Start of Dataset content

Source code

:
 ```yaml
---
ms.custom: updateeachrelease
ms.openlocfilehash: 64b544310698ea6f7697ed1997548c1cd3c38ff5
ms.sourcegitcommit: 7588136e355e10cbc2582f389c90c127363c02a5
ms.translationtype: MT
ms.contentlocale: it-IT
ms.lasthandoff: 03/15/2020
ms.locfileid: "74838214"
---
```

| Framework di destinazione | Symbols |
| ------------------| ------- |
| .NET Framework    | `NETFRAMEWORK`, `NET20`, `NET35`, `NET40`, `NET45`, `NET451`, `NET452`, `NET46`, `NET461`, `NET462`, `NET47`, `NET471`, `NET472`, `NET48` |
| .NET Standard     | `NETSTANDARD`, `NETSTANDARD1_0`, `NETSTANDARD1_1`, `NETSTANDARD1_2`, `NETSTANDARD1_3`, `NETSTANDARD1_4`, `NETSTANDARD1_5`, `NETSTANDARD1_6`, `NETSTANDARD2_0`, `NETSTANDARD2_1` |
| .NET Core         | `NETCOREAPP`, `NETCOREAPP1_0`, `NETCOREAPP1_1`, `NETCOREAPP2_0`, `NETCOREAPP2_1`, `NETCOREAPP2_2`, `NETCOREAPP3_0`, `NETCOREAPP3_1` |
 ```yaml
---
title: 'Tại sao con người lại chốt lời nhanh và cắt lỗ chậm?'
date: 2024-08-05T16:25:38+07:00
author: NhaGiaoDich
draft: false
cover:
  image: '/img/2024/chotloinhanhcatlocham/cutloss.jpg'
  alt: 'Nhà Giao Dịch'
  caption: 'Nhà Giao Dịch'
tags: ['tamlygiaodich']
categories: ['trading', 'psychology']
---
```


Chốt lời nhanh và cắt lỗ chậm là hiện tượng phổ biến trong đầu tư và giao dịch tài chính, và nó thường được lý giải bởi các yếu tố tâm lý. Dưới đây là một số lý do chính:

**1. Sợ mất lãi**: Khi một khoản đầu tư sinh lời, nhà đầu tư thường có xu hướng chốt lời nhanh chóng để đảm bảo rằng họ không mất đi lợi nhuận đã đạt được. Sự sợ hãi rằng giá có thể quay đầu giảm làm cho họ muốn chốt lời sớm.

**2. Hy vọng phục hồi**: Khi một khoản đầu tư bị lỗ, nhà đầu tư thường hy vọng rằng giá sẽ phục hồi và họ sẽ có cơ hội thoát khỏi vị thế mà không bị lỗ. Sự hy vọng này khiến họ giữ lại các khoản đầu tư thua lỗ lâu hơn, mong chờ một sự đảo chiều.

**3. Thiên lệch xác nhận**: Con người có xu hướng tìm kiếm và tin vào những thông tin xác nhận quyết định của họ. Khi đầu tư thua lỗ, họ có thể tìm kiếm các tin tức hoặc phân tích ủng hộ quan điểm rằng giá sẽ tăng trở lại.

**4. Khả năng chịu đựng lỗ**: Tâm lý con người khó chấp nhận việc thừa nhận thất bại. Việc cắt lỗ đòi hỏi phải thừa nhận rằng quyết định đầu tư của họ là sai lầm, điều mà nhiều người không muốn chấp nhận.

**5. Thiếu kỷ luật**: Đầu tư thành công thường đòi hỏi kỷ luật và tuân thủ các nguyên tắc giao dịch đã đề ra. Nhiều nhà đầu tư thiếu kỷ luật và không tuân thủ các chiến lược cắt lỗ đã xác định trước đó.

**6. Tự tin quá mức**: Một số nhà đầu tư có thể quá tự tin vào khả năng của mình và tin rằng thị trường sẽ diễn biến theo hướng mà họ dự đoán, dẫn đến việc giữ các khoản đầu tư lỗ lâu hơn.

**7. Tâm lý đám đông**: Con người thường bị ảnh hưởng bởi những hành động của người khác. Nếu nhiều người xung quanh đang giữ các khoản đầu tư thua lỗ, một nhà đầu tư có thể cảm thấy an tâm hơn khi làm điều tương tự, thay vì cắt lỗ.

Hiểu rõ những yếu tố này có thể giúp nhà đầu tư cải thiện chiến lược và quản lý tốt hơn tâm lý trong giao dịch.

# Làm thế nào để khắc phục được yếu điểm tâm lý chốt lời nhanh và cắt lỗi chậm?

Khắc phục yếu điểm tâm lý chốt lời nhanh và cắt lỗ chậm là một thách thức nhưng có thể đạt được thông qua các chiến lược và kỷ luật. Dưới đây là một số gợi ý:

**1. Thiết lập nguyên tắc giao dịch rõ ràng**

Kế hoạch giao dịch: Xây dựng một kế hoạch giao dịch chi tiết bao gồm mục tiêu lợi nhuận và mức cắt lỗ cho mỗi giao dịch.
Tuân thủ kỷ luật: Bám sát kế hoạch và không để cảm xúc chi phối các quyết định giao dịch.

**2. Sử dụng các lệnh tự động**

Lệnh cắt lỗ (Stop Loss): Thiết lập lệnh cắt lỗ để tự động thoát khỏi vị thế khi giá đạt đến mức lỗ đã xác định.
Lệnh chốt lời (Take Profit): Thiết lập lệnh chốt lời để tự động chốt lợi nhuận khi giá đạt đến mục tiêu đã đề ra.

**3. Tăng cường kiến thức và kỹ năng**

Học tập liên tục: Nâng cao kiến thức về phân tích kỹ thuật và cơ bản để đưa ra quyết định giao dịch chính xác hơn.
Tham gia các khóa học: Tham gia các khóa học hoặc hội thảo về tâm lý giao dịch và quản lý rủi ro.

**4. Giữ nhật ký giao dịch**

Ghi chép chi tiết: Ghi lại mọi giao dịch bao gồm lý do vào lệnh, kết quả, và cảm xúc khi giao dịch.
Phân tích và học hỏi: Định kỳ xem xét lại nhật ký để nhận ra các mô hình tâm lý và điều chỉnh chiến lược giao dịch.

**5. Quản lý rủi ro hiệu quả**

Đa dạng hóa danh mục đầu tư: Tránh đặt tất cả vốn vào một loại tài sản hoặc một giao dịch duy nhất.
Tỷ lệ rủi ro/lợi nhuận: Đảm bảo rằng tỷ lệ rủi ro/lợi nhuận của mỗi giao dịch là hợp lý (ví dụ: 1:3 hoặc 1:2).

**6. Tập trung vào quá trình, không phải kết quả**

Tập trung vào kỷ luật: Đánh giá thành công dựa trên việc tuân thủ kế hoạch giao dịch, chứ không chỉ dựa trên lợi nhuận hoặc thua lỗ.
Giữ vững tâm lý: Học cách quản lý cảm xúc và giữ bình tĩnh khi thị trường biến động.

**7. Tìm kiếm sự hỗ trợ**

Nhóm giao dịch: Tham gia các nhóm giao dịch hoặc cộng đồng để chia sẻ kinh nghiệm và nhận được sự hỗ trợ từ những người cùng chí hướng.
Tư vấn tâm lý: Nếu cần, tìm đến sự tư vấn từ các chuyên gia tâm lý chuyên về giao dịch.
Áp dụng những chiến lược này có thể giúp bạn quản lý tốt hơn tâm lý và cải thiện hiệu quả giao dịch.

End of Dataset content

- Exercise brief -
Look through the listing and return each line containing the word "Tham".

- Output of the exercise -
Tham gia các khóa học: Tham gia các khóa học hoặc hội thảo về tâm lý giao dịch và quản lý rủi ro.
Nhóm giao dịch: Tham gia các nhóm giao dịch hoặc cộng đồng để chia sẻ kinh nghiệm và nhận được sự hỗ trợ từ những người cùng chí hướng.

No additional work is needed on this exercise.